Kubernetes operators have been used more commonly throughout the Kubernetes community to automate workflows, manage applications and infrastructure. These usecases have produced complex operators which need to be tested properly to ensure that they are working as intended. Testing operators in practice has been a difficult task - unit tests can only cover a limited scope of logic (even with mocks like k8sfakeclient) and e2e tests (while offering a wider scope) are plagued by a common issue: flapping.

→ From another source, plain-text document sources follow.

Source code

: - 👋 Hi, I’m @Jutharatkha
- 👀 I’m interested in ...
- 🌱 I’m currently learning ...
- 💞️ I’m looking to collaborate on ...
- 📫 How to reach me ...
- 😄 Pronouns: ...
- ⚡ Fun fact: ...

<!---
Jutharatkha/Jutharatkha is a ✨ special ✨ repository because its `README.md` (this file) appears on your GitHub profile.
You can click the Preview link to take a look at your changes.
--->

To understand why e2e tests for kubernetes operators are prone to flapping, we first need to understand what a kubernetes operator exactly is and which components it communicates with. The operator pattern shows us two reasons for the increased flappiness:

Hard dependencies on external components
Eventual consistency

Kubernetes offers some concepts to improve the stability of our operators. Finalizers to prevent most issues with missed deletion events and deletion inconsistencies. ResourceVersion as a way of preventing most race conditions between operators and finally the CR status as an effective means to failing fast during tests. Working on our own operators at giantswarm we additionally implemented some best practices to make testing more reliable:

Always collect all possible logs during tests
Do not wait more than a few seconds during reconciliation
Do not get complacent about flapping, issues are often actual issues in your implementation.

Using these techniques and best practices, we were able to improve the reliability of our e2e tests massively. The goal of an easily and reliably testable kubernetes operator is unfortunately not quite reached yet.